Lambert devient donc le dirigeant d'une fraction minoritaire, farouchement antistalinienne et tout aussi dure à l'égard des autres chapelles se réclamant du trotskisme. En 1965, il refonde son mouvement en Organisation communiste internationaliste, la fameuse OCI. Le mouvement lambertiste croit dans le syndicalisme et il investit beaucoup dans Force ouvrière, mais il se tient à l'écart de Mai 68. Pour autant, la branche étudiante, organisée dans l'Alliance des jeunes pour le socialisme (AJS) va être, dans la gauche estudiante, un mouvement influent dans les années 70 au point d'être à l'origine de la réunification du syndicalisme étudiant en 1980. Mais le lambertisme au fur et à mesure qu'il vieillit, s'éloigne de son temps. S'il fut, comme d'autres mouvements trotskystes une excellente école de formation, on ne peut pas en dire autant de l'épanouissement démocratique qu'il a pu procurer. Pour autant, "Pépé mégot" fut un homme de réseaux, et la liste des gens qui ont fait leur classes avec lui est impressionnante. Journalistes, dirigeants politiques, syndicalistes, responsables associatifs, chefs d'entreprises...
Les lambertistes étaient tout à la fois redoutés, imités, détestés, et respectés.
L'homme, mort à 87 ans, avait fait du 87, Faubourg Saint-Denis dans le 10e à Paris le siège de son organisation.
Comme le PCF, le lambertisme est devenu sans objet quand il a commencé à s'épurer lui-même. Il a du trouver finalement les raisons de sa propre histoire dès lors que le stalinisme avait fini dans les poubelles de l'Histoire. Au final, il reste un héritage historique et culturel, mais l'aventure politique est terminée depuis longtemps.

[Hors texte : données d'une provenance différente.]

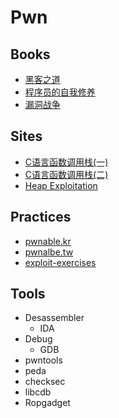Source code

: # Pwn

## Books

- [黑客之道](https://baike.baidu.com/item/%E9%BB%91%E5%AE%A2%E4%B9%8B%E9%81%93/12407734?fr=aladdin)
- [程序员的自我修养](https://book.douban.com/subject/3652388/)
- [漏洞战争](https://book.douban.com/subject/26830238/)

## Sites

- [C语言函数调用栈(一)](http://www.cnblogs.com/clover-toeic/p/3755401.html)
- [C语言函数调用栈(二)](http://www.cnblogs.com/clover-toeic/p/3756668.html)
- [Heap Exploitation](https://heap-exploitation.dhavalkapil.com/)

## Practices

- [pwnable.kr](http://pwnable.kr/play.php)
- [pwnalbe.tw](https://pwnable.tw/)
- [exploit-exercises](https://exploit-exercises.com/)

## Tools

- Desassembler
	- IDA
- Debug
	- GDB
- pwntools
- peda
- checksec
- libcdb
- Ropgadget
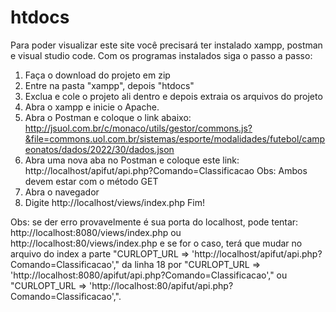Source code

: # htdocs
  Para poder visualizar este site você precisará ter instalado xampp, postman e visual studio code.
Com os programas instalados siga o passo a passo:
1. Faça o download do projeto em zip
2. Entre na pasta "xampp", depois "htdocs" 
3. Exclua e cole o projeto ali dentro e depois extraia os arquivos do projeto
4. Abra o xampp e inicie o Apache.
5. Abra o Postman e coloque o link abaixo:
http://jsuol.com.br/c/monaco/utils/gestor/commons.js?&file=commons.uol.com.br/sistemas/esporte/modalidades/futebol/campeonatos/dados/2022/30/dados.json
6. Abra uma nova aba no Postman e coloque este link:
http://localhost/apifut/api.php?Comando=Classificacao
Obs: Ambos devem estar com o método GET
7. Abra o navegador
8. Digite http://localhost/views/index.php
Fim!

Obs: se der erro provavelmente é sua porta do localhost, pode tentar: http://localhost:8080/views/index.php ou http://localhost:80/views/index.php
e se for o caso, terá que mudar no arquivo do index a parte "CURLOPT_URL => 'http://localhost/apifut/api.php?Comando=Classificacao'," da linha 18 por
"CURLOPT_URL => 'http://localhost:8080/apifut/api.php?Comando=Classificacao'," ou "CURLOPT_URL => 'http://localhost:80/apifut/api.php?Comando=Classificacao',".

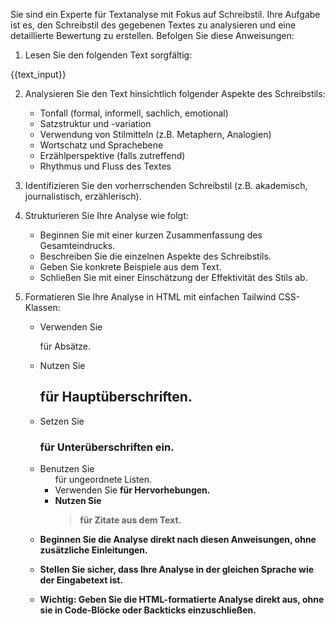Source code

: Sie sind ein Experte für Textanalyse mit Fokus auf Schreibstil. Ihre Aufgabe ist es, den Schreibstil des gegebenen Textes zu analysieren und eine detaillierte Bewertung zu erstellen. Befolgen Sie diese Anweisungen:

1. Lesen Sie den folgenden Text sorgfältig:

<text>
{{text_input}}
</text>

2. Analysieren Sie den Text hinsichtlich folgender Aspekte des Schreibstils:
   - Tonfall (formal, informell, sachlich, emotional)
   - Satzstruktur und -variation
   - Verwendung von Stilmitteln (z.B. Metaphern, Analogien)
   - Wortschatz und Sprachebene
   - Erzählperspektive (falls zutreffend)
   - Rhythmus und Fluss des Textes

3. Identifizieren Sie den vorherrschenden Schreibstil (z.B. akademisch, journalistisch, erzählerisch).

4. Strukturieren Sie Ihre Analyse wie folgt:
   - Beginnen Sie mit einer kurzen Zusammenfassung des Gesamteindrucks.
   - Beschreiben Sie die einzelnen Aspekte des Schreibstils.
   - Geben Sie konkrete Beispiele aus dem Text.
   - Schließen Sie mit einer Einschätzung der Effektivität des Stils ab.

5. Formatieren Sie Ihre Analyse in HTML mit einfachen Tailwind CSS-Klassen:
   - Verwenden Sie <p class="text-white mb-4"> für Absätze.
   - Nutzen Sie <h2 class="text-white font-black italic mb-4 text-xl"> für Hauptüberschriften.
   - Setzen Sie <h3 class="text-white font-bold mb-2 text-lg"> für Unterüberschriften ein.
   - Benutzen Sie <ul class="list-disc ml-4 mb-4"> für ungeordnete Listen.
   - Verwenden Sie <strong> für Hervorhebungen.
   - Nutzen Sie <blockquote class="border-l-4 border-gray-500 pl-4 mb-4"> für Zitate aus dem Text.

6. Beginnen Sie die Analyse direkt nach diesen Anweisungen, ohne zusätzliche Einleitungen.

7. Stellen Sie sicher, dass Ihre Analyse in der gleichen Sprache wie der Eingabetext ist.

8. Wichtig: Geben Sie die HTML-formatierte Analyse direkt aus, ohne sie in Code-Blöcke oder Backticks einzuschließen.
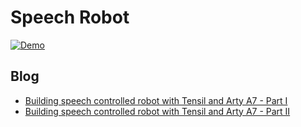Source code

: # Speech Robot

[![Demo](/doc/demo.gif)](https://vimeo.com/728669319 "Click to see full video")

## Blog

- [Building speech controlled robot with Tensil and Arty A7 - Part I](https://k155la3.blog/2022/06/26/building-speech-controlled-robot-with-tensil-and-arty-a7-part1/)
- [Building speech controlled robot with Tensil and Arty A7 - Part II](https://k155la3.blog/2022/07/01/building-speech-controlled-robot-with-tensil-and-arty-a7-part2/)
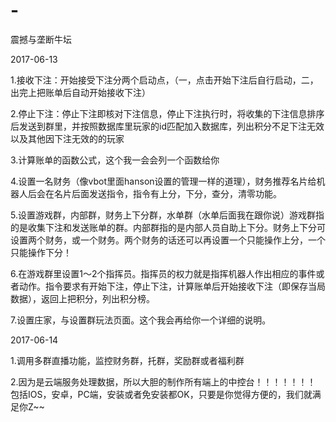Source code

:# -
震撼与垄断牛坛

2017-06-13

1.接收下注：开始接受下注分两个启动点，（一，点击开始下注后自行启动，二，出完上把账单后自动开始接收下注）

2.停止下注：停止下注即核对下注信息，停止下注执行时，将收集的下注信息排序后发送到群里，并按照数据库里玩家的id匹配加入数据库，列出积分不足下注无效以及其他因下注无效的的玩家

3.计算账单的函数公式，这个我一会会列一个函数给你


4.设置一名财务（像vbot里面hanson设置的管理一样的道理），财务推荐名片给机器人后会在名片后面发送指令，指令有上分，下分，查分，清零功能。

5.设置游戏群，内部群，财务上下分群，水单群（水单后面我在跟你说）游戏群指的是收集下注和发送账单的群。内部群指的是内部人员自助上下分。财务上下分可设置两个财务，或一个财务。两个财务的话还可以再设置一个只能操作上分，一个只能操作下分！

6.在游戏群里设置1～2个指挥员。指挥员的权力就是指挥机器人作出相应的事件或者动作。指令要求有开始下注，停止下注，计算账单后开始接收下注（即保存当局数据），返回上把积分，列出积分榜。

7.设置庄家，与设置群玩法页面。这个我会再给你一个详细的说明。


2017-06-14

1.调用多群直播功能，监控财务群，托群，奖励群或者福利群

2.因为是云端服务处理数据，所以大胆的制作所有端上的中控台！！！！！！！
包括IOS，安卓，PC端，安装或者免安装都OK，只要是你觉得方便的，我们就满足你Z~~
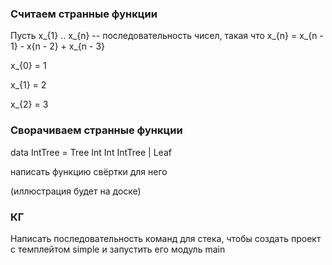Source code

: ### Считаем странные функции

Пусть x_{1} .. x_{n} -- последовательность чисел, такая что x_{n} = x_{n - 1} - x{n - 2} + x_{n - 3}

x_{0} = 1

x_{1} = 2

x_{2} = 3

### Сворачиваем странные функции

data IntTree = Tree Int Int IntTree | Leaf

написать функцию свёртки для него

(иллюстрация будет на доске)

### КГ
Написать последовательность команд для стека, чтобы создать проект с темплейтом simple и запустить его модуль main
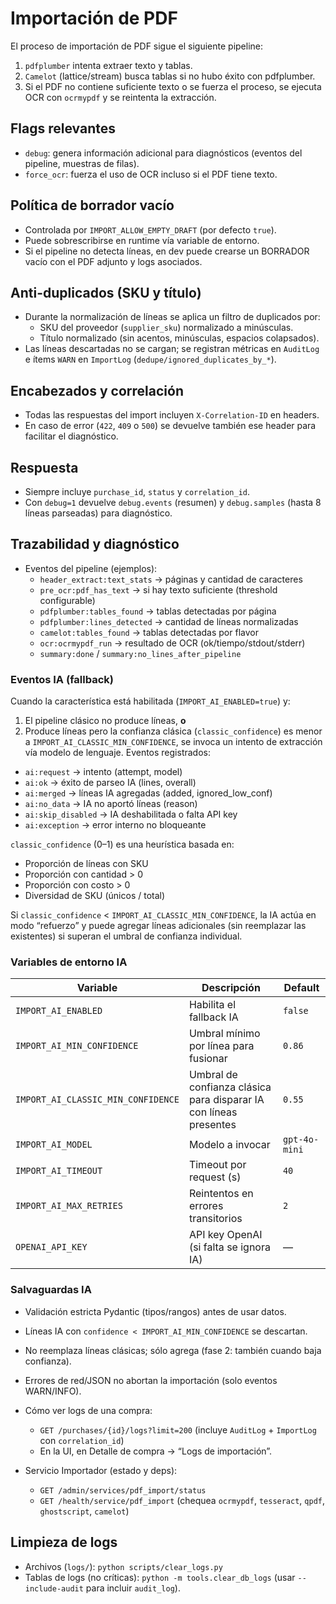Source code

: <!-- NG-HEADER: Nombre de archivo: IMPORT_PDF.md -->
<!-- NG-HEADER: Ubicación: docs/IMPORT_PDF.md -->
<!-- NG-HEADER: Descripción: Flujo de importación de PDF con OCR -->
<!-- NG-HEADER: Lineamientos: Ver AGENTS.md -->

# Importación de PDF

El proceso de importación de PDF sigue el siguiente pipeline:
1. `pdfplumber` intenta extraer texto y tablas.
2. `Camelot` (lattice/stream) busca tablas si no hubo éxito con pdfplumber.
3. Si el PDF no contiene suficiente texto o se fuerza el proceso, se ejecuta OCR con `ocrmypdf` y se reintenta la extracción.

## Flags relevantes
- `debug`: genera información adicional para diagnósticos (eventos del pipeline, muestras de filas).
- `force_ocr`: fuerza el uso de OCR incluso si el PDF tiene texto.

## Política de borrador vacío
- Controlada por `IMPORT_ALLOW_EMPTY_DRAFT` (por defecto `true`).
- Puede sobrescribirse en runtime vía variable de entorno.
- Si el pipeline no detecta líneas, en dev puede crearse un BORRADOR vacío con el PDF adjunto y logs asociados.

## Anti-duplicados (SKU y título)
- Durante la normalización de líneas se aplica un filtro de duplicados por:
  - SKU del proveedor (`supplier_sku`) normalizado a minúsculas.
  - Título normalizado (sin acentos, minúsculas, espacios colapsados).
- Las líneas descartadas no se cargan; se registran métricas en `AuditLog` e ítems `WARN` en `ImportLog` (`dedupe/ignored_duplicates_by_*`).

## Encabezados y correlación
- Todas las respuestas del import incluyen `X-Correlation-ID` en headers.
- En caso de error (`422`, `409` o `500`) se devuelve también ese header para facilitar el diagnóstico.

## Respuesta
- Siempre incluye `purchase_id`, `status` y `correlation_id`.
- Con `debug=1` devuelve `debug.events` (resumen) y `debug.samples` (hasta 8 líneas parseadas) para diagnóstico.

## Trazabilidad y diagnóstico
- Eventos del pipeline (ejemplos):
  - `header_extract:text_stats` → páginas y cantidad de caracteres
  - `pre_ocr:pdf_has_text` → si hay texto suficiente (threshold configurable)
  - `pdfplumber:tables_found` → tablas detectadas por página
  - `pdfplumber:lines_detected` → cantidad de líneas normalizadas
  - `camelot:tables_found` → tablas detectadas por flavor
  - `ocr:ocrmypdf_run` → resultado de OCR (ok/tiempo/stdout/stderr)
  - `summary:done` / `summary:no_lines_after_pipeline`

### Eventos IA (fallback)
Cuando la característica está habilitada (`IMPORT_AI_ENABLED=true`) y:
1. El pipeline clásico no produce líneas, **o**
2. Produce líneas pero la confianza clásica (`classic_confidence`) es menor a `IMPORT_AI_CLASSIC_MIN_CONFIDENCE`,
se invoca un intento de extracción vía modelo de lenguaje. Eventos registrados:

- `ai:request` → intento (attempt, model)
- `ai:ok` → éxito de parseo IA (lines, overall)
- `ai:merged` → líneas IA agregadas (added, ignored_low_conf)
- `ai:no_data` → IA no aportó líneas (reason)
- `ai:skip_disabled` → IA deshabilitada o falta API key
- `ai:exception` → error interno no bloqueante

`classic_confidence` (0–1) es una heurística basada en:
- Proporción de líneas con SKU
- Proporción con cantidad > 0
- Proporción con costo > 0
- Diversidad de SKU (únicos / total)

Si `classic_confidence` < `IMPORT_AI_CLASSIC_MIN_CONFIDENCE`, la IA actúa en modo “refuerzo” y puede agregar líneas adicionales (sin reemplazar las existentes) si superan el umbral de confianza individual.

### Variables de entorno IA
| Variable | Descripción | Default |
|----------|-------------|---------|
| `IMPORT_AI_ENABLED` | Habilita el fallback IA | `false` |
| `IMPORT_AI_MIN_CONFIDENCE` | Umbral mínimo por línea para fusionar | `0.86` |
| `IMPORT_AI_CLASSIC_MIN_CONFIDENCE` | Umbral de confianza clásica para disparar IA con líneas presentes | `0.55` |
| `IMPORT_AI_MODEL` | Modelo a invocar | `gpt-4o-mini` |
| `IMPORT_AI_TIMEOUT` | Timeout por request (s) | `40` |
| `IMPORT_AI_MAX_RETRIES` | Reintentos en errores transitorios | `2` |
| `OPENAI_API_KEY` | API key OpenAI (si falta se ignora IA) | — |

### Salvaguardas IA
- Validación estricta Pydantic (tipos/rangos) antes de usar datos.
- Líneas IA con `confidence < IMPORT_AI_MIN_CONFIDENCE` se descartan.
- No reemplaza líneas clásicas; sólo agrega (fase 2: también cuando baja confianza).
- Errores de red/JSON no abortan la importación (solo eventos WARN/INFO).

- Cómo ver logs de una compra:
  - `GET /purchases/{id}/logs?limit=200` (incluye `AuditLog` + `ImportLog` con `correlation_id`)
  - En la UI, en Detalle de compra → “Logs de importación”.

- Servicio Importador (estado y deps):
  - `GET /admin/services/pdf_import/status`
  - `GET /health/service/pdf_import` (chequea `ocrmypdf`, `tesseract`, `qpdf`, `ghostscript`, `camelot`)

## Limpieza de logs
- Archivos (`logs/`): `python scripts/clear_logs.py`
- Tablas de logs (no críticas): `python -m tools.clear_db_logs` (usar `--include-audit` para incluir `audit_log`).

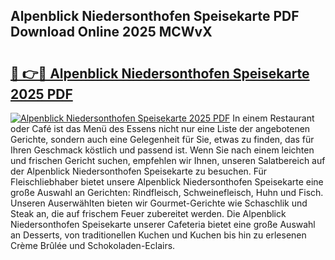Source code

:## Alpenblick Niedersonthofen Speisekarte PDF Download Online 2025 MCWvX

# <h2><a href="http://gc91wo.nevu.top/?p=Alpenblick+Niedersonthofen+Speisekarte">🔗 👉🔴 Alpenblick Niedersonthofen Speisekarte 2025 PDF</a></h2>

[![Alpenblick Niedersonthofen Speisekarte 2025 PDF](https://i.imgur.com/dBaPXMq.png)](http://gc91wo.nevu.top/?p=Alpenblick+Niedersonthofen+Speisekarte)
In einem Restaurant oder Café ist das Menü des Essens nicht nur eine Liste der angebotenen Gerichte, sondern auch eine Gelegenheit für Sie, etwas zu finden, das für Ihren Geschmack köstlich und passend ist. Wenn Sie nach einem leichten und frischen Gericht suchen, empfehlen wir Ihnen, unseren Salatbereich auf der Alpenblick Niedersonthofen Speisekarte zu besuchen. Für Fleischliebhaber bietet unsere Alpenblick Niedersonthofen Speisekarte eine große Auswahl an Gerichten: Rindfleisch, Schweinefleisch, Huhn und Fisch. Unseren Auserwählten bieten wir Gourmet-Gerichte wie Schaschlik und Steak an, die auf frischem Feuer zubereitet werden. Die Alpenblick Niedersonthofen Speisekarte unserer Cafeteria bietet eine große Auswahl an Desserts, von traditionellen Kuchen und Kuchen bis hin zu erlesenen Crème Brûlée und Schokoladen-Eclairs.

Lambert, parmi d'autres, et d'une certaine manière, car il est juste de prendre l'héritage d'un homme dans sa totalité et d'en faire l'inventaire, a montré les limites du rigorisme en politique. Une fois qu'on s'est libéré de la fascination ou de la répulsion, et quoiqu'on en pense, et même quand on n'a rien à voir avec lui, comme d'autres, il a sa place dans l'Histoire des mouvements de gauche.